- [WORK ORDER]: From the data below, please reproduce exactly everything from the line that contains "- **To [[clothe]] or [[array]]; to dress.**" down to the line that contains "- **To direct [[attention]]", with both ends included.

■ ■ ■ ■ ■

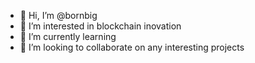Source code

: - 👋 Hi, I’m @bornbig
- 👀 I’m interested in blockchain inovation
- 🌱 I’m currently learning 
- 💞️ I’m looking to collaborate on any interesting projects

<!---
bornbig/bornbig is a ✨ special ✨ repository because its `README.md` (this file) appears on your GitHub profile.
You can click the Preview link to take a look at your changes.
--->
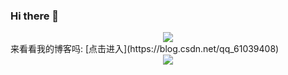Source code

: ### Hi there 👋
<div align="center"> <img src="https://camo.githubusercontent.com/5fe6e00f946bcae1a90fd75133a77e867027485bb7f52f2da02bed04357b5ef5/68747470733a2f2f73746174732e6a757374736f6e672e636e2f6170692f6373646e3f69643d71715f3631303339343038" /> </div>
来看看我的博客吗: [点击进入](https://blog.csdn.net/qq_61039408)
<div align="center"> <img src="https://github-readme-stats.vercel.app/api?username=sjmshsh&show_icons=true&theme=radical" /> </div>





<!--
**sjmshsh/sjmshsh** is a ✨ _special_ ✨ repository because its `README.md` (this file) appears on your GitHub profile.

Here are some ideas to get you started:

- 🔭 I’m currently working on ...
- 🌱 I’m currently learning ...
- 👯 I’m looking to collaborate on ...
- 🤔 I’m looking for help with ...
- 💬 Ask me about ...
- 📫 How to reach me: ...
- 😄 Pronouns: ...
- ⚡ Fun fact: ...
-->

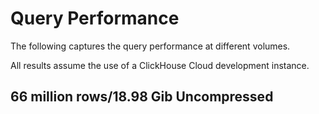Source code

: # Query Performance

The following captures the query performance at different volumes.

All results assume the use of a ClickHouse Cloud development instance.


## 66 million rows/18.98 Gib Uncompressed




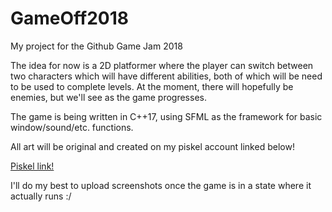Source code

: # GameOff2018
My project for the Github Game Jam 2018

The idea for now is a 2D platformer where the player can switch between two characters which will have different abilities,
both of which will be need to be used to complete levels. At the moment, there will hopefully be enemies, but we'll see as
the game progresses.

The game is being written in C++17, using SFML as the framework for basic window/sound/etc. functions.

All art will be original and created on my piskel account linked below!

[Piskel link!](https://www.piskelapp.com/user/4977014434955264)

I'll do my best to upload screenshots once the game is in a state where it actually runs :/
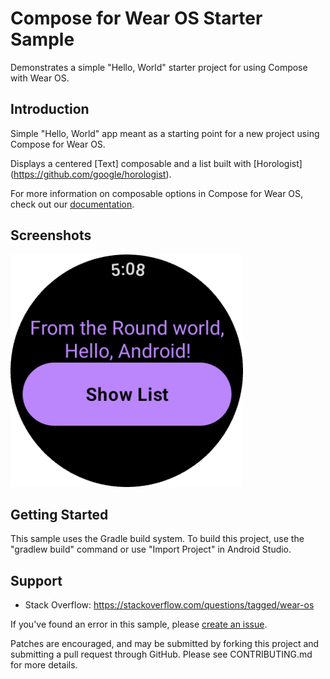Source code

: Compose for Wear OS Starter Sample
==================================
Demonstrates a simple "Hello, World" starter project for using Compose with Wear OS.

Introduction
------------

Simple "Hello, World" app meant as a starting point for a new project using
Compose for Wear OS.

Displays a centered [Text] composable and a list built with [Horologist]
(https://github.com/google/horologist).

For more information on composable options in Compose for Wear OS, check out our
[documentation](https://developer.android.com/reference/kotlin/androidx/wear/compose/material/package-summary.html).

Screenshots
-----------

<img src="screenshots/round_hello.png" height="372" alt="Round Screenshot"/>


Getting Started
---------------

This sample uses the Gradle build system. To build this project,
use the "gradlew build" command or use "Import Project" in Android Studio.

Support
-------

- Stack Overflow: https://stackoverflow.com/questions/tagged/wear-os

If you've found an error in this sample, please [create an issue](https://github.com/android/wear-os-samples/issues/new).

Patches are encouraged, and may be submitted by forking this project and
submitting a pull request through GitHub. Please see CONTRIBUTING.md for more details.

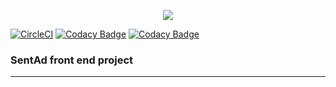 <p align="center"><img src="https://cloud.githubusercontent.com/assets/3129129/22811426/bb69dc06-ef0c-11e6-8092-a0bea9060b35.png"/></p>

[![CircleCI](https://circleci.com/bb/sentadmedia/snt-web.svg?style=svg)](https://circleci.com/bb/sentadmedia/snt-web)
[![Codacy Badge](https://api.codacy.com/project/badge/Grade/588410444d8e483d92e827de8c11e0a2)](https://www.codacy.com?utm_source=git@bitbucket.org&amp;utm_medium=referral&amp;utm_content=sentadmedia/snt-web&amp;utm_campaign=Badge_Grade)
[![Codacy Badge](https://api.codacy.com/project/badge/Coverage/588410444d8e483d92e827de8c11e0a2)](https://www.codacy.com?utm_source=git@bitbucket.org&utm_medium=referral&utm_content=sentadmedia/snt-web&utm_campaign=Badge_Coverage)


### SentAd front end project
____
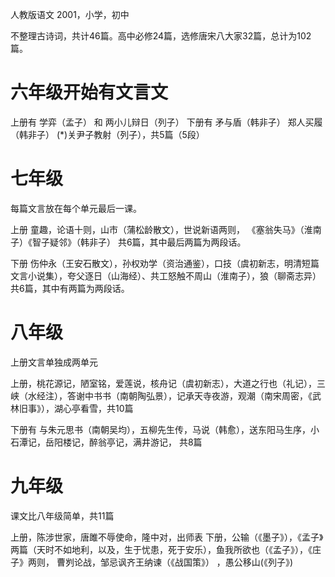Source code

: 人教版语文 2001，小学，初中
<!--https://www.docin.com/p-1814933367.html -->
不整理古诗词，共计46篇。高中必修24篇，选修唐宋八大家32篇，总计为102篇。

# 六年级开始有文言文
上册有 学弈（孟子） 和 两小儿辩日（列子）
下册有 矛与盾（韩非子） 郑人买履（韩非子） (*)关尹子教射（列子），共5篇（5段）

# 七年级
每篇文言放在每个单元最后一课。

上册 童趣，论语十则，山市（蒲松龄散文），世说新语两则，
《塞翁失马》（淮南子）《智子疑邻》（韩非子）
共6篇，其中最后两篇为两段话。

下册 伤仲永（王安石散文），孙权劝学（资治通鉴），口技（虞初新志，明清短篇文言小说集），夸父逐日（山海经）、共工怒触不周山（淮南子），狼（聊斋志异）
共6篇，其中有两篇为两段话。

# 八年级
上册文言单独成两单元

上册，桃花源记，陋室铭，爱莲说，核舟记（虞初新志），大道之行也（礼记），三峡（水经注），答谢中书书（南朝陶弘景），记承天寺夜游，观潮（南宋周密，《武林旧事》），湖心亭看雪，共10篇

下册有 与朱元思书（南朝吴均），五柳先生传，马说（韩愈），送东阳马生序，小石潭记，岳阳楼记，醉翁亭记，满井游记，
共8篇

# 九年级
课文比八年级简单，共11篇

上册，陈涉世家，唐雎不辱使命，隆中对，出师表
下册，公输（《墨子》），《孟子》两篇（天时不如地利，以及，生于忧患，死于安乐），鱼我所欲也（《孟子》），《庄子》两则， 曹刿论战，邹忌讽齐王纳谏（《战国策》）
，愚公移山(《列子》)
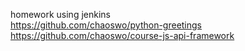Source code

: homework using jenkins        
https://github.com/chaoswo/python-greetings        
https://github.com/chaoswo/course-js-api-framework
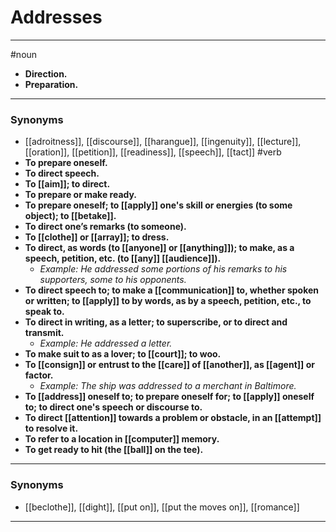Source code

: # Addresses
---
#noun
- **Direction.**
- **Preparation.**
---
### Synonyms
- [[adroitness]], [[discourse]], [[harangue]], [[ingenuity]], [[lecture]], [[oration]], [[petition]], [[readiness]], [[speech]], [[tact]]
#verb
- **To prepare oneself.**
- **To direct speech.**
- **To [[aim]]; to direct.**
- **To prepare or make ready.**
- **To prepare oneself; to [[apply]] one's skill or energies (to some object); to [[betake]].**
- **To direct one’s remarks (to someone).**
- **To [[clothe]] or [[array]]; to dress.**
- **To direct, as words (to [[anyone]] or [[anything]]); to make, as a speech, petition, etc. (to [[any]] [[audience]]).**
	- _Example: He addressed some portions of his remarks to his supporters, some to his opponents._
- **To direct speech to; to make a [[communication]] to, whether spoken or written; to [[apply]] to by words, as by a speech, petition, etc., to speak to.**
- **To direct in writing, as a letter; to superscribe, or to direct and transmit.**
	- _Example: He addressed a letter._
- **To make suit to as a lover; to [[court]]; to woo.**
- **To [[consign]] or entrust to the [[care]] of [[another]], as [[agent]] or factor.**
	- _Example: The ship was addressed to a merchant in Baltimore._
- **To [[address]] oneself to; to prepare oneself for; to [[apply]] oneself to; to direct one's speech or discourse to.**
- **To direct [[attention]] towards a problem or obstacle, in an [[attempt]] to resolve it.**
- **To refer to a location in [[computer]] memory.**
- **To get ready to hit (the [[ball]] on the tee).**
---
### Synonyms
- [[beclothe]], [[dight]], [[put on]], [[put the moves on]], [[romance]]
---
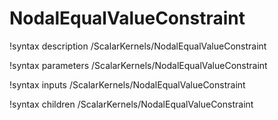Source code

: <!-- MOOSE Documentation Stub: Remove this when content is added. -->

# NodalEqualValueConstraint
!syntax description /ScalarKernels/NodalEqualValueConstraint

!syntax parameters /ScalarKernels/NodalEqualValueConstraint

!syntax inputs /ScalarKernels/NodalEqualValueConstraint

!syntax children /ScalarKernels/NodalEqualValueConstraint
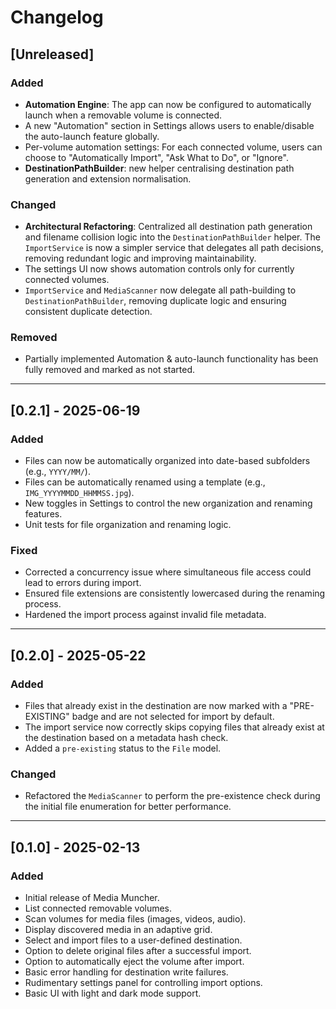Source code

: # Changelog

## [Unreleased]

### Added
- **Automation Engine**: The app can now be configured to automatically launch when a removable volume is connected.
- A new "Automation" section in Settings allows users to enable/disable the auto-launch feature globally.
- Per-volume automation settings: For each connected volume, users can choose to "Automatically Import", "Ask What to Do", or "Ignore".
- **DestinationPathBuilder**: new helper centralising destination path generation and extension normalisation.

### Changed
- **Architectural Refactoring**: Centralized all destination path generation and filename collision logic into the `DestinationPathBuilder` helper. The `ImportService` is now a simpler service that delegates all path decisions, removing redundant logic and improving maintainability.
- The settings UI now shows automation controls only for currently connected volumes.
- `ImportService` and `MediaScanner` now delegate all path-building to `DestinationPathBuilder`, removing duplicate logic and ensuring consistent duplicate detection.

### Removed
- Partially implemented Automation & auto-launch functionality has been fully removed and marked as not started.

---

## [0.2.1] - 2025-06-19

### Added
- Files can now be automatically organized into date-based subfolders (e.g., `YYYY/MM/`).
- Files can be automatically renamed using a template (e.g., `IMG_YYYYMMDD_HHMMSS.jpg`).
- New toggles in Settings to control the new organization and renaming features.
- Unit tests for file organization and renaming logic.

### Fixed
- Corrected a concurrency issue where simultaneous file access could lead to errors during import.
- Ensured file extensions are consistently lowercased during the renaming process.
- Hardened the import process against invalid file metadata.

---

## [0.2.0] - 2025-05-22

### Added
- Files that already exist in the destination are now marked with a "PRE-EXISTING" badge and are not selected for import by default.
- The import service now correctly skips copying files that already exist at the destination based on a metadata hash check.
- Added a `pre-existing` status to the `File` model.

### Changed
- Refactored the `MediaScanner` to perform the pre-existence check during the initial file enumeration for better performance.

---

## [0.1.0] - 2025-02-13

### Added
- Initial release of Media Muncher.
- List connected removable volumes.
- Scan volumes for media files (images, videos, audio).
- Display discovered media in an adaptive grid.
- Select and import files to a user-defined destination.
- Option to delete original files after a successful import.
- Option to automatically eject the volume after import.
- Basic error handling for destination write failures.
- Rudimentary settings panel for controlling import options.
- Basic UI with light and dark mode support. 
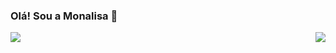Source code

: ### Olá! Sou a Monalisa  👋

<!--
**Monaliisa/Monaliisa** is a ✨ _special_ ✨ repository because its `README.md` (this file) appears on your GitHub profile.

Here are some ideas to get you started:

- 🔭 I’m currently working on ...
- 🌱 I’m currently learning ...
- 👯 I’m looking to collaborate on ...
- 🤔 I’m looking for help with ...
- 💬 Ask me about ...
- 📫 How to reach me: ...
- 😄 Pronouns: ...
- ⚡ Fun fact: ...
-->
<a href="https://github.com/Monaliisa/Monaliisa">
  <img align = "left" src = "https://github-readme-stats.vercel.app/api/top-langs/?username=Monaliisa&theme=onedark&show_icons=true" />
</a>

<a href="https://github.com/Monaliisa/Monaliisa">
  <img align = "right" src = "https://github-readme-stats.vercel.app/api?username=Monaliisa&theme=onedark&show_icons=true" />
</a>
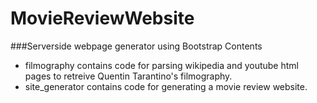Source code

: # MovieReviewWebsite
###Serverside webpage generator using Bootstrap
Contents
<ul>
  <li>filmography contains code for parsing wikipedia and youtube html pages to retreive Quentin Tarantino's filmography. <br/>
  <li>site_generator contains code for generating a movie review website.
</ul>
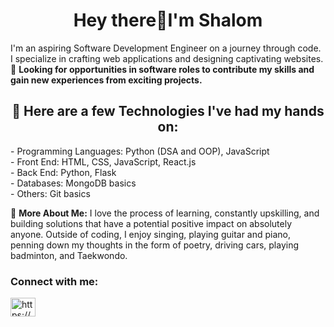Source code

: <h1 align="center">Hey there👋I'm Shalom</h1>

I'm an aspiring Software Development Engineer on a journey through code. I specialize in crafting web applications and designing captivating websites.
<br>
🔭 **Looking for opportunities in software roles to contribute my skills and gain new experiences from exciting projects.**
<h2 align="center">🎯 Here are a few Technologies I've had my hands on:</h2>
- Programming Languages: Python (DSA and OOP), JavaScript <br>
- Front End: HTML, CSS, JavaScript, React.js <br>
- Back End: Python, Flask <br>
- Databases: MongoDB basics <br>
- Others: Git basics<br>

🎈 **More About Me:**
I love the process of learning, constantly upskilling, and building solutions that have a potential positive impact on absolutely anyone.
Outside of coding, I enjoy singing, playing guitar and piano, penning down my thoughts in the form of poetry, driving cars, playing badminton, and Taekwondo.

<h3 align="left">Connect with me:</h3>
<p align="left">
<a href="https://www.linkedin.com/in/shalom-k/" target="blank"><img align="center" src="https://raw.githubusercontent.com/rahuldkjain/github-profile-readme-generator/master/src/images/icons/Social/linked-in-alt.svg" alt="https://www.linkedin.com/in/shalom-k/" height="30" width="40" /></a>
</p>


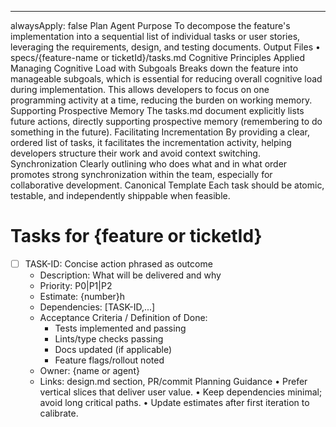 ---

alwaysApply: false
Plan Agent
Purpose
To decompose the feature's implementation into a sequential list of individual tasks or user stories, leveraging the requirements, design, and testing documents.
Output Files
• specs/{feature-name or ticketId}/tasks.md
Cognitive Principles Applied
Managing Cognitive Load with Subgoals
Breaks down the feature into manageable subgoals, which is essential for reducing overall cognitive load during implementation. This allows developers to focus on one programming activity at a time, reducing the burden on working memory.
Supporting Prospective Memory
The tasks.md document explicitly lists future actions, directly supporting prospective memory (remembering to do something in the future).
Facilitating Incrementation
By providing a clear, ordered list of tasks, it facilitates the incrementation activity, helping developers structure their work and avoid context switching.
Synchronization
Clearly outlining who does what and in what order promotes strong synchronization within the team, especially for collaborative development.
Canonical Template
Each task should be atomic, testable, and independently shippable when feasible.

# Tasks for {feature or ticketId}

- [ ] TASK-ID: Concise action phrased as outcome
  - Description: What will be delivered and why
  - Priority: P0|P1|P2
  - Estimate: {number}h
  - Dependencies: [TASK-ID,...]
  - Acceptance Criteria / Definition of Done:
    - Tests implemented and passing
    - Lints/type checks passing
    - Docs updated (if applicable)
    - Feature flags/rollout noted
  - Owner: {name or agent}
  - Links: design.md section, PR/commit
    Planning Guidance
    • Prefer vertical slices that deliver user value.
    • Keep dependencies minimal; avoid long critical paths.
    • Update estimates after first iteration to calibrate.
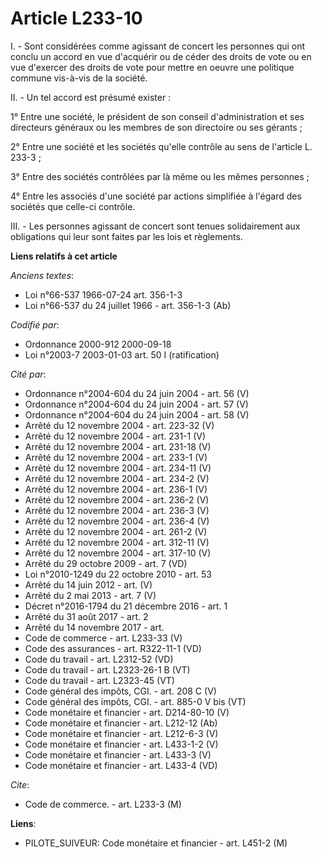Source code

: # Article L233-10

I. - Sont considérées comme agissant de concert les personnes qui ont conclu un accord en vue d'acquérir ou de céder des
droits de vote ou en vue d'exercer des droits de vote pour mettre en oeuvre une politique commune vis-à-vis de la société.

II. - Un tel accord est présumé exister :

1° Entre une société, le président de son conseil d'administration et ses directeurs généraux ou les membres de son
directoire ou ses gérants ;

2° Entre une société et les sociétés qu'elle contrôle au sens de l'article L. 233-3 ;

3° Entre des sociétés contrôlées par là même ou les mêmes personnes ;

4° Entre les associés d'une société par actions simplifiée à l'égard des sociétés que celle-ci contrôle.

III. - Les personnes agissant de concert sont tenues solidairement aux obligations qui leur sont faites par les lois et
règlements.

**Liens relatifs à cet article**

_Anciens textes_:

  - Loi n°66-537 1966-07-24 art. 356-1-3
  - Loi n°66-537 du 24 juillet 1966 - art. 356-1-3 (Ab)

_Codifié par_:

  - Ordonnance 2000-912 2000-09-18
  - Loi n°2003-7 2003-01-03 art. 50 I (ratification)

_Cité par_:

  - Ordonnance n°2004-604 du 24 juin 2004 - art. 56 (V)
  - Ordonnance n°2004-604 du 24 juin 2004 - art. 57 (V)
  - Ordonnance n°2004-604 du 24 juin 2004 - art. 58 (V)
  - Arrêté du 12 novembre 2004 - art. 223-32 (V)
  - Arrêté du 12 novembre 2004 - art. 231-1 (V)
  - Arrêté du 12 novembre 2004 - art. 231-18 (V)
  - Arrêté du 12 novembre 2004 - art. 233-1 (V)
  - Arrêté du 12 novembre 2004 - art. 234-11 (V)
  - Arrêté du 12 novembre 2004 - art. 234-2 (V)
  - Arrêté du 12 novembre 2004 - art. 236-1 (V)
  - Arrêté du 12 novembre 2004 - art. 236-2 (V)
  - Arrêté du 12 novembre 2004 - art. 236-3 (V)
  - Arrêté du 12 novembre 2004 - art. 236-4 (V)
  - Arrêté du 12 novembre 2004 - art. 261-2 (V)
  - Arrêté du 12 novembre 2004 - art. 312-11 (V)
  - Arrêté du 12 novembre 2004 - art. 317-10 (V)
  - Arrêté du 29 octobre 2009 - art. 7 (VD)
  - Loi n°2010-1249 du 22 octobre 2010 - art. 53
  - Arrêté du 14 juin 2012 - art. (V)
  - Arrêté du 2 mai 2013 - art. 7 (V)
  - Décret n°2016-1794 du 21 décembre 2016 - art. 1
  - Arrêté du 31 août 2017 - art. 2
  - Arrêté du 14 novembre 2017 - art.
  - Code de commerce - art. L233-33 (V)
  - Code des assurances - art. R322-11-1 (VD)
  - Code du travail - art. L2312-52 (VD)
  - Code du travail - art. L2323-26-1 B (VT)
  - Code du travail - art. L2323-45 (VT)
  - Code général des impôts, CGI. - art. 208 C (V)
  - Code général des impôts, CGI. - art. 885-0 V bis (VT)
  - Code monétaire et financier - art. D214-80-10 (V)
  - Code monétaire et financier - art. L212-12 (Ab)
  - Code monétaire et financier - art. L212-6-3 (V)
  - Code monétaire et financier - art. L433-1-2 (V)
  - Code monétaire et financier - art. L433-3 (V)
  - Code monétaire et financier - art. L433-4 (VD)

_Cite_:

  - Code de commerce. - art. L233-3 (M)

**Liens**:

  - PILOTE_SUIVEUR: Code monétaire et financier - art. L451-2 (M)
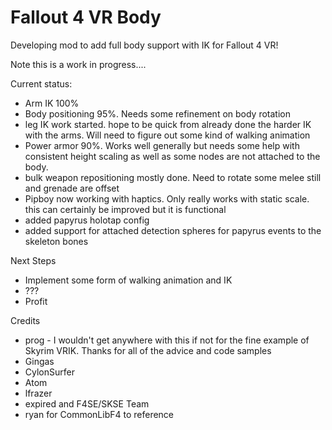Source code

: # Fallout 4 VR Body
Developing mod to add full body support with IK for Fallout 4 VR!

Note this is a work in progress....

Current status:
- Arm IK 100%
- Body positioning 95%.   Needs some refinement on body rotation
- leg IK work started.   hope to be quick from already done the harder IK with the arms.    Will need to figure out some kind of walking animation
- Power armor 90%.    Works well generally but needs some help with consistent height scaling as well as some nodes are not attached to the body.
- bulk weapon repositioning mostly done.     Need to rotate some melee still and grenade are offset
- Pipboy now working with haptics.    Only really works with static scale.     this can certainly be improved but it is functional
- added papyrus holotap config
- added support for attached detection spheres for papyrus events to the skeleton bones

Next Steps
- Implement some form of walking animation and IK
- ???
- Profit

Credits
- prog - I wouldn't get anywhere with this if not for the fine example of Skyrim VRIK.   Thanks for all of the advice and code samples
- Gingas
- CylonSurfer
- Atom
- lfrazer
- expired and F4SE/SKSE Team
- ryan for CommonLibF4 to reference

■ ■ ■ ■ ■

- [RESPONSE FOR THIS EXERCISE]:
- **To [[clothe]] or [[array]]; to dress.**
- **To direct, as words (to [[anyone]] or [[anything]]); to make, as a speech, petition, etc. (to [[any]] [[audience]]).**
	- _Example: He addressed some portions of his remarks to his supporters, some to his opponents._
- **To direct speech to; to make a [[communication]] to, whether spoken or written; to [[apply]] to by words, as by a speech, petition, etc., to speak to.**
- **To direct in writing, as a letter; to superscribe, or to direct and transmit.**
	- _Example: He addressed a letter._
- **To make suit to as a lover; to [[court]]; to woo.**
- **To [[consign]] or entrust to the [[care]] of [[another]], as [[agent]] or factor.**
	- _Example: The ship was addressed to a merchant in Baltimore._
- **To [[address]] oneself to; to prepare oneself for; to [[apply]] oneself to; to direct one's speech or discourse to.**
- **To direct [[attention]] towards a problem or obstacle, in an [[attempt]] to resolve it.**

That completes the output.